Supplied data:
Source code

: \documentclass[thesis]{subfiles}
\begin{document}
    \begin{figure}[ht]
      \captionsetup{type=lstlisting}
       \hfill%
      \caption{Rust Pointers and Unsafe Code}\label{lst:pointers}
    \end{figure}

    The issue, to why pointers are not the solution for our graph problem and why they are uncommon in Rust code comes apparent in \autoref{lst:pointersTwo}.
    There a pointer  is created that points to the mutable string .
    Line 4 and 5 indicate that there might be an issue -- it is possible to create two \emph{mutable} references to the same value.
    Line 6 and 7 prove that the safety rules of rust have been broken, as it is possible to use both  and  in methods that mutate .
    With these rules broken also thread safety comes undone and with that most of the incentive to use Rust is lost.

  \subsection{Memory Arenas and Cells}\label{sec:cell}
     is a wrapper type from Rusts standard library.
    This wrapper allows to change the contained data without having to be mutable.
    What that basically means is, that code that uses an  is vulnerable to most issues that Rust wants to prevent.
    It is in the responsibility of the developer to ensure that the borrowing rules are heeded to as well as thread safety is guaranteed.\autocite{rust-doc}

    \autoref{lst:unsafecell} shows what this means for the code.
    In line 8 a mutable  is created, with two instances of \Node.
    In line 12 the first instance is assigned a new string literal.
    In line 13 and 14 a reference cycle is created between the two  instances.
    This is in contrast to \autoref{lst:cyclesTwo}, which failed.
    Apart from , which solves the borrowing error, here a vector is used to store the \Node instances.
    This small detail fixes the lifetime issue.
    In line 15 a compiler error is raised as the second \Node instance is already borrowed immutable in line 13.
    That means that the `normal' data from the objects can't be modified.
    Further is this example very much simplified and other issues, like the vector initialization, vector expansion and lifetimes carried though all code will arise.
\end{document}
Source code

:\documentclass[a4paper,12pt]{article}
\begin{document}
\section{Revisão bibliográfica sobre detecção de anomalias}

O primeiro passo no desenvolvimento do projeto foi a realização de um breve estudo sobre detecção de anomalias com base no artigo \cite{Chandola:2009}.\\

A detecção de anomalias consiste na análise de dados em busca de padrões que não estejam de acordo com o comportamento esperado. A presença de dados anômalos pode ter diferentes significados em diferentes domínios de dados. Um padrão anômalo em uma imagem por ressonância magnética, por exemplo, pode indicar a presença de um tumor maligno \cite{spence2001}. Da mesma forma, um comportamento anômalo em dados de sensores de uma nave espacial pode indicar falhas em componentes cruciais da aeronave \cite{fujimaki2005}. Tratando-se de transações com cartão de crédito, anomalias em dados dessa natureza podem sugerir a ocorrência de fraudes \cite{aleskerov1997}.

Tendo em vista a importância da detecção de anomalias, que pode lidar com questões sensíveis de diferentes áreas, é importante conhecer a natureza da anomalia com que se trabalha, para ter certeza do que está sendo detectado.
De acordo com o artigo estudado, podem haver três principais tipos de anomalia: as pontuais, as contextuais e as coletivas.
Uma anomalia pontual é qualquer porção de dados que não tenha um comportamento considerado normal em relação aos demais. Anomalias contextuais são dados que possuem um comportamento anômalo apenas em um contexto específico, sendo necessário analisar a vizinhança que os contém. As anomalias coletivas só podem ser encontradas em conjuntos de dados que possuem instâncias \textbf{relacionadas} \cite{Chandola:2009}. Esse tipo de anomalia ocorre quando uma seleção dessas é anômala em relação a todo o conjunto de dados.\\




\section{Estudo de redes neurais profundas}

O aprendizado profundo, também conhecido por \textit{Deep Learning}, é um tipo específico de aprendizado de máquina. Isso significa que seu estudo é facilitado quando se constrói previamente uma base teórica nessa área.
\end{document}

Work to complete:
Here the job is to set down exactly the lines of the material above that fall between the one with "Further is this" and the one with "O primeiro passo", inclusive, and nothing beyond them.

Response:
    Further is this example very much simplified and other issues, like the vector initialization, vector expansion and lifetimes carried though all code will arise.
\end{document}
Source code

:\documentclass[a4paper,12pt]{article}
\begin{document}
\section{Revisão bibliográfica sobre detecção de anomalias}

O primeiro passo no desenvolvimento do projeto foi a realização de um breve estudo sobre detecção de anomalias com base no artigo \cite{Chandola:2009}.\\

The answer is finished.